Notturno #4

L’ultimo rintocco della mezzanotte è il momento in cui finalmente tutto quello che è accaduto durante la giornata comincia ad avere un senso.

Memorie dal Mediterraneo è una dichiarazione di intenti, più che il titolo di un blog, e forse è arrivato davvero il momento di ricordare in maniera più organizzata: chiedo a Chopin di ispirarmi e do inizio ad alcune brevi riflessioni, tra la mezzanotte e l’una.

Mito

Stasera vi offro Horowitz. Da piccola ascoltavo rapita mia madre parlarmi di lui: un pianista eccezionale, già molto anziano, che aveva un tocco sulla tastiera…impareggiabile. Forse perché le sua dita, anziché arcuarsi e imprimere una forza netta, decisa, restavano lunghe e distese, “piatte”, ed erano i polpastrelli a far scaturire dall’avorio e dall’ebano liscio quei suoni leggermente sporcati eppure perfetti.

Io, guardandolo in televisione, pensavo – sottovoce – che ricordava un poco il maggiordomo degli Aristogatti (!) Aveva un volto buffo, ma – a differenza del cinico maggiordomo – era sempre sorridente, sempre. Con lui la musica sembrava essere una compagna di giochi.

Ulisse

La mezzanotte sta per scoccare e io comincio ad ascoltare una conversazione: Edoardo Rialti, mio prezioso amico, dialoga con Tommaso Ragno. L’argomento è il Canto XXVI dell’Inferno della Divina Commedia; nel corso del Commento Collettivo, ideato e curato dalla rivista L’Indiscreto nelle persone di Francesco d’Isa e di Edoardo, Tommaso Ragno è chiamato a riflettere sul canto di Ulisse e Diomede.

Punti di vista

Ascolto il podcast di Edoardo e Tommaso Ragno e un poco sorrido: alcuni problemi di connessione creano dei momenti di silenzio di parole riempiti da un’eco di sonar, che cerca di ripristinare il ponte radio. E così, i due letterati, il critico e l’attore, come due personaggi di Dürrenmatt, si scambiano riflessioni sul mercante più astuto della storia greca, e lo fanno come se Tommaso Ragno fosse in collegamento da un sottomarino. Magari navigando sotto il mare color del vino, alla ricerca del senso più vero di un’idea archetipica: Ulisse.

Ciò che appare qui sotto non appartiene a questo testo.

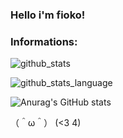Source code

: ### Hello i'm fioko!

### Informations:

![github_stats](https://github-readme-stats.vercel.app/api?username=dolcej0lly&show_icons=true&theme=radical&include_all_commits=true)

![github_stats_language](https://github-readme-stats.vercel.app/api/top-langs/?username=dolcej0lly&theme=radical&layout=compact)

![Anurag's GitHub stats](https://github-readme-stats.vercel.app/api?username=dolcej0lly&count_private=true)


（＾ω＾） (<3 4)
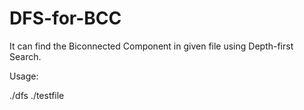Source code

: # DFS-for-BCC
It can find the Biconnected Component in given file using Depth-first Search.

Usage:

./dfs ./testfile
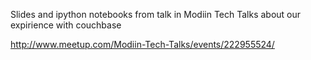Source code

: Slides and ipython notebooks from talk in Modiin Tech Talks about our expirience with couchbase

http://www.meetup.com/Modiin-Tech-Talks/events/222955524/

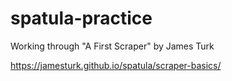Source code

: # spatula-practice
Working through "A First Scraper" by James Turk

https://jamesturk.github.io/spatula/scraper-basics/
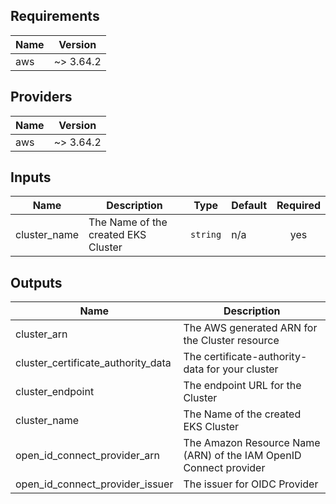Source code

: <!-- BEGINNING OF PRE-COMMIT-TERRAFORM DOCS HOOK -->
## Requirements

| Name | Version |
|------|---------|
| aws | ~> 3.64.2 |

## Providers

| Name | Version |
|------|---------|
| aws | ~> 3.64.2 |

## Inputs

| Name | Description | Type | Default | Required |
|------|-------------|------|---------|:--------:|
| cluster\_name | The Name of the created EKS Cluster | `string` | n/a | yes |

## Outputs

| Name | Description |
|------|-------------|
| cluster\_arn | The AWS generated ARN for the Cluster resource |
| cluster\_certificate\_authority\_data | The certificate-authority-data for your cluster |
| cluster\_endpoint | The endpoint URL for the Cluster |
| cluster\_name | The Name of the created EKS Cluster |
| open\_id\_connect\_provider\_arn | The Amazon Resource Name (ARN) of the IAM OpenID Connect provider |
| open\_id\_connect\_provider\_issuer | The issuer for OIDC Provider |

<!-- END OF PRE-COMMIT-TERRAFORM DOCS HOOK -->
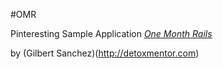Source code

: #OMR

Pinteresting Sample Application
[*One Month Rails*](http://detoxmentor.com)

by (Gilbert Sanchez)(http://detoxmentor.com)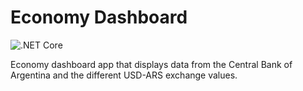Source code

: # Economy Dashboard
![.NET Core](https://github.com/TomasRS/economy-dashboard/workflows/.NET%20Core/badge.svg?branch=master)

Economy dashboard app that displays data from the Central Bank of Argentina and the different USD-ARS exchange values.
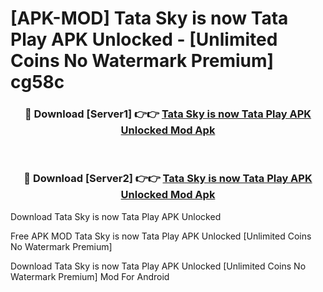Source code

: # [APK-MOD] Tata Sky is now Tata Play APK Unlocked - [Unlimited Coins No Watermark Premium] cg58c



<div align="center">
<h3>🔴 Download [Server1] 👉👉 <a href="https://momento.my/?title=Tata_Sky_is_now_Tata_Play_APK_Unlocked">Tata Sky is now Tata Play APK Unlocked Mod Apk</a></h3><br>

<h3>🔴 Download [Server2] 👉👉 <a href="https://momento.my/?title=Tata_Sky_is_now_Tata_Play_APK_Unlocked">Tata Sky is now Tata Play APK Unlocked Mod Apk</a></h3>
</div>



Download Tata Sky is now Tata Play APK Unlocked 

Free APK MOD Tata Sky is now Tata Play APK Unlocked [Unlimited Coins No Watermark Premium]

Download Tata Sky is now Tata Play APK Unlocked [Unlimited Coins No Watermark Premium] Mod For Android
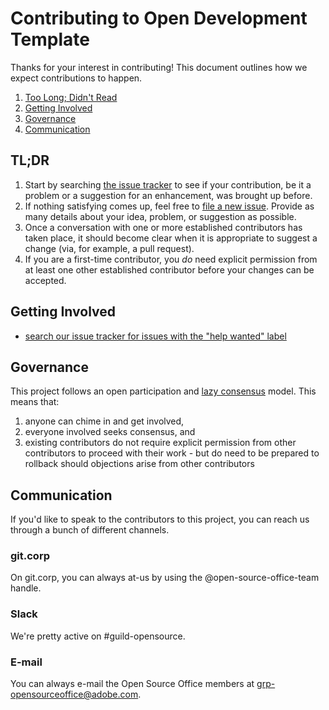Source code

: # Contributing to Open Development Template

Thanks for your interest in contributing! This document outlines how we expect
contributions to happen.

1. [Too Long; Didn't Read](#tl-dr)
2. [Getting Involved](#getting-involved)
3. [Governance](#governance)
4. [Communication](#communication)

## TL;DR

1. Start by searching [the issue tracker][issue-tracker] to see if your
   contribution, be it a problem or a suggestion for an enhancement, was brought
   up before.
2. If nothing satisfying comes up, feel free to [file a new issue][file-issue].
   Provide as many details about your idea, problem, or suggestion as possible.
3. Once a conversation with one or more established contributors has taken
   place, it should become clear when it is appropriate to suggest a change
   (via, for example, a pull request).
4. If you are a first-time contributor, you _do_ need explicit permission from
   at least one other established contributor before your changes can be accepted.

## Getting Involved

- [search our issue tracker for issues with the "help wanted" label][help-wanted]

## Governance

This project follows an open participation and [lazy consensus][lazy-consensus]
model. This means that:

1. anyone can chime in and get involved,
2. everyone involved seeks consensus, and
3. existing contributors do not require explicit permission from other contributors
   to proceed with their work - but do need to be prepared to rollback should
   objections arise from other contributors

## Communication

If you'd like to speak to the contributors to this project, you can reach us
through a bunch of different channels.

### git.corp

On git.corp, you can always at-us by using the @open-source-office-team handle.

### Slack

We're pretty active on #guild-opensource.

### E-mail

You can always e-mail the Open Source Office members at
[grp-opensourceoffice@adobe.com][email].

[email]: mailto:grp-opensourceoffice@adobe.com
[issue-tracker]: https://git.corp.adobe.com/OpenSourceAdvisoryBoard/open-development-template/issues
[file-issue]: https://git.corp.adobe.com/OpenSourceAdvisoryBoard/open-development-template/issues/new
[lazy-consensus]: https://rave.apache.org/docs/governance/lazyConsensus.html
[help-wanted]: https://git.corp.adobe.com/OpenSourceAdvisoryBoard/open-development-template/issues?q=is%3Aissue+is%3Aopen+label%3A%22help+wanted%22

Mentre ascolto gli scambi di ricordi e di emozioni legate alla figura dell’eroe di Itaca, penso al mio Ulisse e mi ritrovo a immaginarmelo su uno scoglio, a piangere: dietro di lui, in lontananza, la grotta di Calipso, con la ninfa seduta al telaio, a cantare. Ulisse invece è sulla riva e si commuove pensando che non c’è via di uscita, è condannato a rimanere su quell’isola, insieme alla ninfa e lontano da casa.

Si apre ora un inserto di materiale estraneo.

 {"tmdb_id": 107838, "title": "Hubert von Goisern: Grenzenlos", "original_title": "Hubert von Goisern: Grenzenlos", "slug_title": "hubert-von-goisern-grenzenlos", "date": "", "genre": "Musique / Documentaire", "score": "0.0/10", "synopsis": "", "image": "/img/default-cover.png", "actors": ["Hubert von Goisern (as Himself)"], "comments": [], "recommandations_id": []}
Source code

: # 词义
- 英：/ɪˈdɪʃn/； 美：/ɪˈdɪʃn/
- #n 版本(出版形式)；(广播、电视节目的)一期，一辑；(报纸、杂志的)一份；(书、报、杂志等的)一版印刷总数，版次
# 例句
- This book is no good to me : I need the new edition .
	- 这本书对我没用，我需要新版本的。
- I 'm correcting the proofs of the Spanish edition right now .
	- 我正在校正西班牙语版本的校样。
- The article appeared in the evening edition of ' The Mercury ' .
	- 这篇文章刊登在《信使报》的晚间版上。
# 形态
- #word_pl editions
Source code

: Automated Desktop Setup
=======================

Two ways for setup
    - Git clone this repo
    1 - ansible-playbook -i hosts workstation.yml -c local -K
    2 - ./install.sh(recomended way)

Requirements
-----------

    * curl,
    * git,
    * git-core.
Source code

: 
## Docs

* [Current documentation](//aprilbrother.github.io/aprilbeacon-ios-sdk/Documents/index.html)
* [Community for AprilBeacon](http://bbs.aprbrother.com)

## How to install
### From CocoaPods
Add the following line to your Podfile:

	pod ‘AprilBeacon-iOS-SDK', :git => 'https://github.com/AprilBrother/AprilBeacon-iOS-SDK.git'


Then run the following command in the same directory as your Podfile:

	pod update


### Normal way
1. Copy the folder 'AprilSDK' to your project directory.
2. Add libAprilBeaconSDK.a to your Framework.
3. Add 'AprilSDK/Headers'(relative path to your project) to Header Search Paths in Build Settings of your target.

Anni dopo aver letto la scena per la prima volta, sono venuta a conoscenza della leggenda delle selkies, le creature marine che, stando alla tradizione scozzese, lasciano la loro pelle idrodinamica e diventano esseri umani, pronti a sposarsi con i pescatori o con le donne del villaggio più vicino. Una selkie può essere sia uomo che donna, una sorta di foca che si spoglia del tratto marino per indossare quello umano. Tuttavia, la nostalgia per la vita acquatica è molto forte e spinge le selkies a cercare la solitudine degli scogli per piangere di fronte al mare. Alcune non riescono a superare il dolore, indossano nuovamente la pelle di foca e si gettano in mare.

Mare

L’ora è fuggita, e io devo lasciare questo spazio notturno. Lo faccio con la nostalgia del mare: prendo la mia pelle di foca e mi reco sullo scoglio del mio inconscio. Sognerò probabilmente di alghe e salsedine, seguirò la scia luminosa che una luna immensa e bianchissima riflette sulla superficie increspata dell’acqua color velluto scuro.